# Tausche Games gegen Games ( PC)



## FiredBullet (28. Oktober 2009)

Halo Leute,

      tausche Games gegen Games für den PC.

*Meine Spiele:
*
      Herr der Ringe Conquest *(9)*

      Call of Juarez Bound in Blood *(10)*

      Harry Potter und der Halbblutprinz* (7)*

      Burnout Paradise Ultimate Box *(*

      Pro Evolution Soccer 6 *(5)*

      Pirates of the Carabean Am Ende der Welt *(5)*

      Need for Speed Carbon *(5)*

      Need for Speed Most Wanted *(4)*

      Worms 4 Mayhem *(3)*

      Gothic 2 Gold Edition *(3)*

      Fifa 07 *(4)*


_*1-10 geben meinen persönliche Wert an.

  10 das beste Spiel
  1 das schlechteste Spiel

  Daran könnt ihr grob sehen, was ihr mir bieten könnt.
*_


*Wünsche:*

    Risen *(10)*

   Fallout 3 *(9)*

  GTA 4 (für nen Freund) *(10)*
      und weitere Vorschläge


      Dann mal los ^^

      lg FiredBullet

      P.S: Habe noch bis Samstag PSP Games.
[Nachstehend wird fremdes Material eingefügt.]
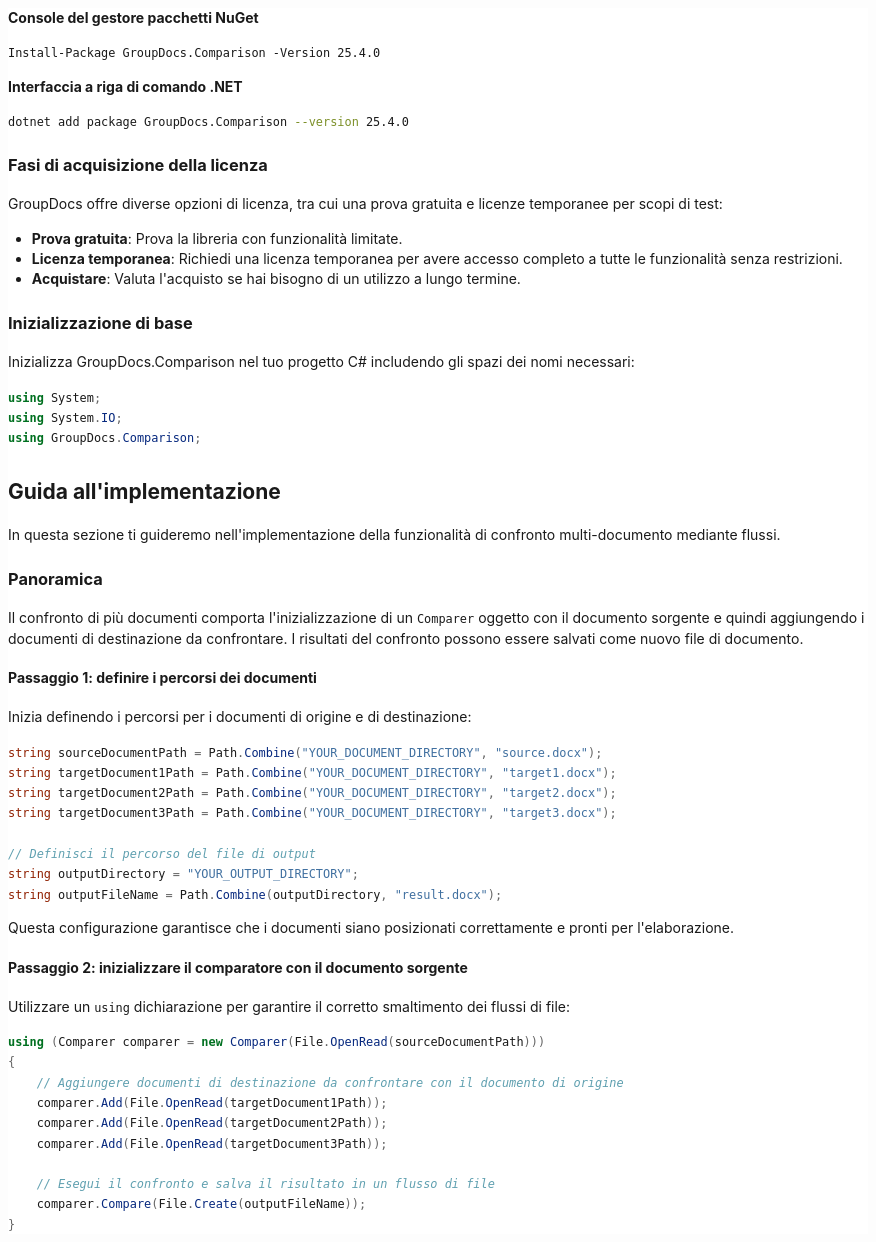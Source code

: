 **Console del gestore pacchetti NuGet**
```shell
Install-Package GroupDocs.Comparison -Version 25.4.0
```

**Interfaccia a riga di comando .NET**
```bash
dotnet add package GroupDocs.Comparison --version 25.4.0
```

### Fasi di acquisizione della licenza
GroupDocs offre diverse opzioni di licenza, tra cui una prova gratuita e licenze temporanee per scopi di test:
- **Prova gratuita**: Prova la libreria con funzionalità limitate.
- **Licenza temporanea**: Richiedi una licenza temporanea per avere accesso completo a tutte le funzionalità senza restrizioni.
- **Acquistare**: Valuta l'acquisto se hai bisogno di un utilizzo a lungo termine.

### Inizializzazione di base
Inizializza GroupDocs.Comparison nel tuo progetto C# includendo gli spazi dei nomi necessari:
```csharp
using System;
using System.IO;
using GroupDocs.Comparison;
```

## Guida all'implementazione
In questa sezione ti guideremo nell'implementazione della funzionalità di confronto multi-documento mediante flussi.

### Panoramica
Il confronto di più documenti comporta l'inizializzazione di un `Comparer` oggetto con il documento sorgente e quindi aggiungendo i documenti di destinazione da confrontare. I risultati del confronto possono essere salvati come nuovo file di documento.

#### Passaggio 1: definire i percorsi dei documenti
Inizia definendo i percorsi per i documenti di origine e di destinazione:
```csharp
string sourceDocumentPath = Path.Combine("YOUR_DOCUMENT_DIRECTORY", "source.docx");
string targetDocument1Path = Path.Combine("YOUR_DOCUMENT_DIRECTORY", "target1.docx");
string targetDocument2Path = Path.Combine("YOUR_DOCUMENT_DIRECTORY", "target2.docx");
string targetDocument3Path = Path.Combine("YOUR_DOCUMENT_DIRECTORY", "target3.docx");

// Definisci il percorso del file di output
string outputDirectory = "YOUR_OUTPUT_DIRECTORY";
string outputFileName = Path.Combine(outputDirectory, "result.docx");
```
Questa configurazione garantisce che i documenti siano posizionati correttamente e pronti per l'elaborazione.

#### Passaggio 2: inizializzare il comparatore con il documento sorgente
Utilizzare un `using` dichiarazione per garantire il corretto smaltimento dei flussi di file:
```csharp
using (Comparer comparer = new Comparer(File.OpenRead(sourceDocumentPath)))
{
    // Aggiungere documenti di destinazione da confrontare con il documento di origine
    comparer.Add(File.OpenRead(targetDocument1Path));
    comparer.Add(File.OpenRead(targetDocument2Path));
    comparer.Add(File.OpenRead(targetDocument3Path));

    // Esegui il confronto e salva il risultato in un flusso di file
    comparer.Compare(File.Create(outputFileName));
}
```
Also wer Infos zu denen möchte sagt bitte bescheid.


----------



## SFMysterio (28. Oktober 2009)

Kannst du die PSP Games auch auflisten ?
 Interesse hätte ich jetzt Spontan an Call of Juarez


----------



## FiredBullet (28. Oktober 2009)

Was hast du zum Tauschen ?

 Gerne kann ich sie auf listen. 

 PSP GAMES:

 Star Wars Battlefront 2
 Star Wars Letgal Alliance
 Smack Down vs Raw 2007
 Tony hawk Project 8
 World Tour Soccer 2
 Nba Live o7
 Burnout Legend

 PSP FIlm:

 Harry Potter 4


 lg firedBullet


----------



## sagichnet (28. Oktober 2009)

Würdest du Call of Juarez: Bound in Blood auch verkaufen?


----------



## FiredBullet (28. Oktober 2009)

mhmm kommt auf dein angebot an?
 eigentlich wollte ich gta 4 oder so haben .
 aber sag mal


----------



## sagichnet (28. Oktober 2009)

20€?


----------



## FiredBullet (28. Oktober 2009)

also hast du keine games?

 mhmm
 ich habs für   49,99 gekauft ----- Kaufdatum 12.09.09
 amazon preis steht bei 34,99

 also machen wir 24 ? 
 eigentlich gebe ich meine bankdaten nicht gerne raus


----------



## sagichnet (28. Oktober 2009)

Games habe ich viele, aber keins zum tauschen 

 Mehr als 20 will ich zurzeit nicht für ein Spiel zahlen, dann warte ich lieber bis das Spiel älter und günstiger ist.


----------



## TinoZeros (29. Oktober 2009)

hi ich tausch mein World in Conflict+Addon Soviet Assault in der Complete Edition....am liebsten währ mir Far Cry 2...hasst du das in DVD Hülle mit Handbuch und so??mfg.


----------



## FiredBullet (29. Oktober 2009)

Ja alles komplett.
 hast ne pm bekommen


----------



## FiredBullet (29. Oktober 2009)

er weniger sry


----------



## ACM (30. Oktober 2009)

Was dabei für dich?
 http://www.pcgames.de/m,forum/Private-Kleinanzeigen/V/T-Games-DVDs-7884112.html?re=21


----------



## FiredBullet (30. Oktober 2009)

was willste den für gladiator haben?


----------



## ACM (30. Oktober 2009)

Also Interesse hätte ich an Call of Jurez, fallls du noch 1-2 Spiele oder DVDs haben willst würde ich dir dann alle gegen Call of Juraez anbieten.


----------



## LeftHandOvGod (30. Oktober 2009)

hätte intresse an call of juarez, hätte zu bieten

 dead space
 mercenaries 2
 battlefield 2
 vietcong 2
 Stalker: SoC
 Timeshift

 was für dich dabei?


----------



## m3k (30. Oktober 2009)

Du hattest dich in meinem Thread gemeldet. Wenn du dort was im tausch für Call of Juarez 2 findest, dann sag Bescheid. Spiele habe ich leider nicht im Angebot.


----------



## FiredBullet (31. Oktober 2009)

*push


----------



## Heliman (31. Oktober 2009)

LeftHandOvGod schrieb:


> hätte intresse an call of juarez, hätte zu bieten
> 
> dead space
> mercenaries 2
> ...


   Für mich wäre was dabei...  

*TIMESHIFT*. 

 Evtl. würde ich auch *STALKER* dazu nehmen.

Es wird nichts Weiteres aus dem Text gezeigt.